In this embodiment, the base substrate 11 is electrically conductive and is formed of p-doped monocrystalline silicon. The base substrate 11 is electrically connected to at least a portion of the first metallization structure 17, for example the second ohmic contact pad 67, by means of an electrically conductive vertical connection 68 which extends from the base substrate 11 through the Group III nitride layer 14 and the electrically insulating layer 43 of the first metallization structure 17 and is electrically connected to the first ohmic contact pad 67. In this embodiment, the base substrate 11 is electrically coupled to the first ohmic contact pad 67. The electrically conductive vertical connection 68 may be formed by a p-doped sinker which is formed by a region of the Group III nitride layer 14 that is p-doped. Alternatively, the electrically conductive vertical connection 68 may be formed by a conductive via, e.g. a through substrate via. The conductive via may comprise a hole which extends from the upper surface 30 of the Group III nitride layer 14 into the bae substrate 11 which is lined or filled with one or more electrically conductive materials, e.g. metals.

If the device 16 is a transistor device, the base substrate 11 may be electrically coupled to source potential or drain potential. For example, the conductive vertical electrical connection 68 may be electrically coupled to the drain pad 22 or source pad 21 of the transistor device 16. If the device is a bidirectional switch, the conductive vertical connection 68 may be coupled to one of the ohmic contact pads 60, 61 of the bidirectional switch.

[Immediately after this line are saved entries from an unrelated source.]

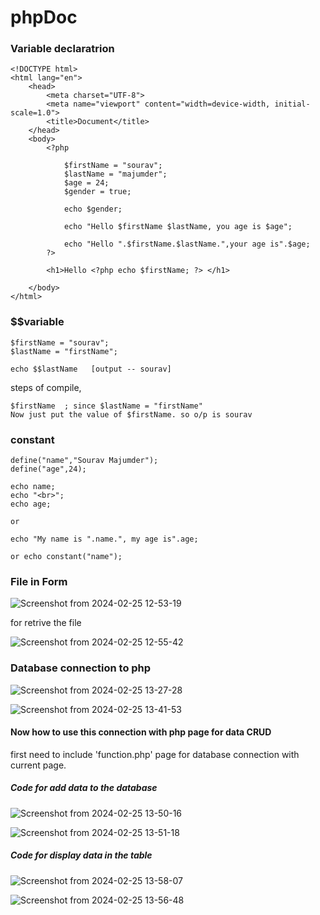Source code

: # phpDoc

### Variable declaratrion

    <!DOCTYPE html>
    <html lang="en">
        <head>
            <meta charset="UTF-8">
            <meta name="viewport" content="width=device-width, initial-scale=1.0">
            <title>Document</title>
        </head>
        <body>
            <?php

                $firstName = "sourav";
                $lastName = "majumder";
                $age = 24;
                $gender = true;

                echo $gender;

                echo "Hello $firstName $lastName, you age is $age";

                echo "Hello ".$firstName.$lastName.",your age is".$age;
            ?>

            <h1>Hello <?php echo $firstName; ?> </h1>

        </body>
    </html>

### $$variable

    $firstName = "sourav";
    $lastName = "firstName";

    echo $$lastName   [output -- sourav]

steps of compile,

    $firstName  ; since $lastName = "firstName"
    Now just put the value of $firstName. so o/p is sourav

### constant

    define("name","Sourav Majumder");
    define("age",24);

    echo name;
    echo "<br>";
    echo age;

    or

    echo "My name is ".name.", my age is".age;

    or echo constant("name");

### File in Form

![Screenshot from 2024-02-25 12-53-19](https://github.com/s0urav6529/phpDoc/assets/96060029/59eb630c-10e6-4821-b44c-d828b7c95b5d)

for retrive the file

![Screenshot from 2024-02-25 12-55-42](https://github.com/s0urav6529/phpDoc/assets/96060029/868f519a-9eb1-4a35-bb0a-d01efe9946bc)

### Database connection to php

![Screenshot from 2024-02-25 13-27-28](https://github.com/s0urav6529/phpDoc/assets/96060029/7a002f2c-2ce0-45fb-b41b-c5632b18b2cd)

![Screenshot from 2024-02-25 13-41-53](https://github.com/s0urav6529/phpDoc/assets/96060029/3b94f9bf-9b95-4b70-a463-d5b427be0916)

#### Now how to use this connection with php page for data CRUD

first need to include 'function.php' page for database connection with current page.

##### Code for add data to the database

![Screenshot from 2024-02-25 13-50-16](https://github.com/s0urav6529/phpDoc/assets/96060029/9a2bbcaa-3dec-4fa7-804f-23c5817e140c)

![Screenshot from 2024-02-25 13-51-18](https://github.com/s0urav6529/phpDoc/assets/96060029/1b892f61-b705-46bb-b132-af282d0eb44e)

##### Code for display data in the table

![Screenshot from 2024-02-25 13-58-07](https://github.com/s0urav6529/phpDoc/assets/96060029/eb8e6b40-ce8b-4768-8a33-e7dfb11d4c54)

![Screenshot from 2024-02-25 13-56-48](https://github.com/s0urav6529/phpDoc/assets/96060029/3c2c4b2a-07df-4412-aa14-a2df81dc0d64)
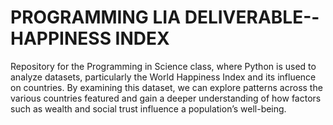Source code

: # PROGRAMMING LIA DELIVERABLE--HAPPINESS INDEX 
Repository for the Programming in Science class, where Python is used to analyze datasets, particularly the World Happiness Index and its influence on countries. By examining this dataset, we can explore patterns across the various countries featured and gain a deeper understanding of how factors such as wealth and social trust influence a population’s well-being.
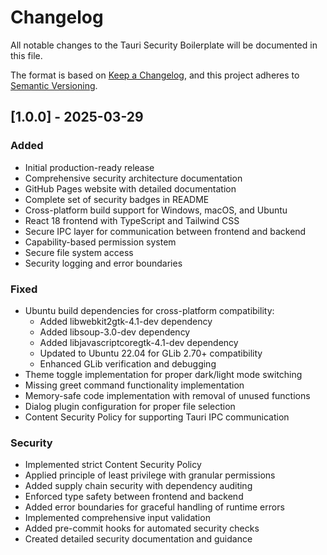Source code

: # Changelog

All notable changes to the Tauri Security Boilerplate will be documented in this file.

The format is based on [Keep a Changelog](https://keepachangelog.com/en/1.0.0/),
and this project adheres to [Semantic Versioning](https://semver.org/spec/v2.0.0.html).

## [1.0.0] - 2025-03-29

### Added
- Initial production-ready release
- Comprehensive security architecture documentation
- GitHub Pages website with detailed documentation
- Complete set of security badges in README
- Cross-platform build support for Windows, macOS, and Ubuntu
- React 18 frontend with TypeScript and Tailwind CSS
- Secure IPC layer for communication between frontend and backend
- Capability-based permission system
- Secure file system access
- Security logging and error boundaries

### Fixed
- Ubuntu build dependencies for cross-platform compatibility:
  - Added libwebkit2gtk-4.1-dev dependency
  - Added libsoup-3.0-dev dependency 
  - Added libjavascriptcoregtk-4.1-dev dependency
  - Updated to Ubuntu 22.04 for GLib 2.70+ compatibility
  - Enhanced GLib verification and debugging
- Theme toggle implementation for proper dark/light mode switching
- Missing greet command functionality implementation
- Memory-safe code implementation with removal of unused functions
- Dialog plugin configuration for proper file selection
- Content Security Policy for supporting Tauri IPC communication

### Security
- Implemented strict Content Security Policy
- Applied principle of least privilege with granular permissions
- Added supply chain security with dependency auditing
- Enforced type safety between frontend and backend
- Added error boundaries for graceful handling of runtime errors
- Implemented comprehensive input validation
- Added pre-commit hooks for automated security checks
- Created detailed security documentation and guidance 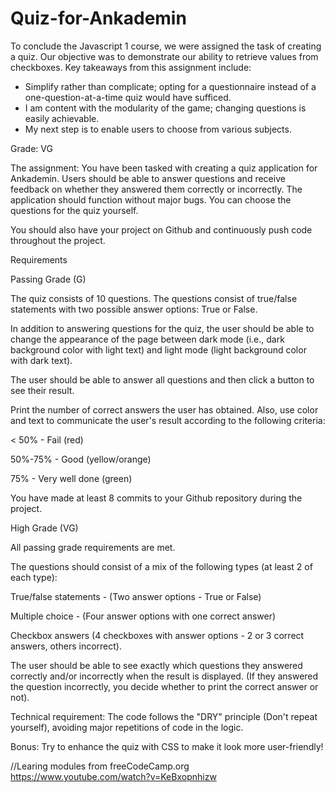 # Quiz-for-Ankademin


To conclude the Javascript 1 course, we were assigned the task of creating a quiz. Our objective was to demonstrate our ability to retrieve values from checkboxes. Key takeaways from this assignment include:

- Simplify rather than complicate; opting for a questionnaire instead of a one-question-at-a-time quiz would have sufficed.
- I am content with the modularity of the game; changing questions is easily achievable.
- My next step is to enable users to choose from various subjects.

Grade:  VG

The assignment:
You have been tasked with creating a quiz application for Ankademin. Users should be able to answer questions and receive feedback on whether they answered them correctly or incorrectly. The application should function without major bugs. You can choose the questions for the quiz yourself.

You should also have your project on Github and continuously push code throughout the project.

Requirements

Passing Grade (G)

The quiz consists of 10 questions. The questions consist of true/false statements with two possible answer options: True or False.

In addition to answering questions for the quiz, the user should be able to change the appearance of the page between dark mode (i.e., dark background color with light text) and light mode (light background color with dark text).

The user should be able to answer all questions and then click a button to see their result.

Print the number of correct answers the user has obtained. Also, use color and text to communicate the user's result according to the following criteria:

< 50% - Fail (red)

50%-75% - Good (yellow/orange)

75% - Very well done (green)

You have made at least 8 commits to your Github repository during the project.

High Grade (VG)

All passing grade requirements are met.

The questions should consist of a mix of the following types (at least 2 of each type):

True/false statements - (Two answer options - True or False)

Multiple choice - (Four answer options with one correct answer)

Checkbox answers (4 checkboxes with answer options - 2 or 3 correct answers, others incorrect).

The user should be able to see exactly which questions they answered correctly and/or incorrectly when the result is displayed. (If they answered the question incorrectly, you decide whether to print the correct answer or not).

Technical requirement: The code follows the "DRY" principle (Don't repeat yourself), avoiding major repetitions of code in the logic.

Bonus: Try to enhance the quiz with CSS to make it look more user-friendly!

//Learing modules from freeCodeCamp.org 
https://www.youtube.com/watch?v=KeBxopnhizw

FIG. 4 illustrates a cross-sectional view of a semiconductive component 40″ which comprises a semiconductor die 15 comprising a Group III nitride device 16 formed in the Group III nitride layer 14 form on the base substrate 11 and a redistribution structure 41 comprising a die pad 42. The semiconductor component 40″ differs from that illustrated in FIGS. 2 and 3 in that the semiconductor die 15 has the reverse arrangement of that illustrated in FIGS. 2 and 3 with respect to the die pad, namely a so-called flip chip arrangement. In FIG. 4, the first metallization structure 17 faces towards the die pad 42 and the electrically insulating inorganic layer 19 faces outwardly away from the die pad 42. In this embodiment, the first metallization structure 17 is mounted on the die pad 42. A heatsink 50 may be attached to the upwardly facing electrically insulating inorganic layer 19.

In some embodiments, one of the one or more of the pads of the first metallization structure 17, which are electrically connected to the same potential, for example source potential, are mounted on, and electrically connected to, the die pad 42. For example, the source pad 21 of the transistor device 16, which is coupled ground potential, may be mounted on, and electrically connected to the die pad 42. The semiconductor die 15 may be situated such that the gate pad 23 and the drain pad 22 are positioned laterally adjacent the periphery of the die pad 42 and mounted on and electrically connected to a respective pad of the redistribution structure 41.

FIG. 5 illustrates a cross-sectional view of a semiconductor component 70 which comprises a circuit board 71 in which the semiconductor die 15 according to any one of the embodiments described herein is embedded. The circuit board 71 comprises first outer surface 72, a second outer surface 73 which opposes the first outer surface 72 and a stacked structure of alternate electrically conductive layers 74 and electrically insulating layers 75. The number of inorganic layers 75 and conductive layers 74 of the circuit board 71 may vary from that illustrated in FIG. 5.

The circuit board 71 comprises an electrically conductive redistribution structure which comprises the plurality of electrically conductive layers 74 and a plurality of conductive vias 76 which extend between the electrically insulating layers 75 arranged between electrically conductive layers 74 of the stack to provide a three-dimensional electrically conductive redistribution structure. The electrically conductive layers 74 may be structured to provide two or more portions that are separate from one another and electrically insulated from one another by the adjoining electrically insulating layers of the stack.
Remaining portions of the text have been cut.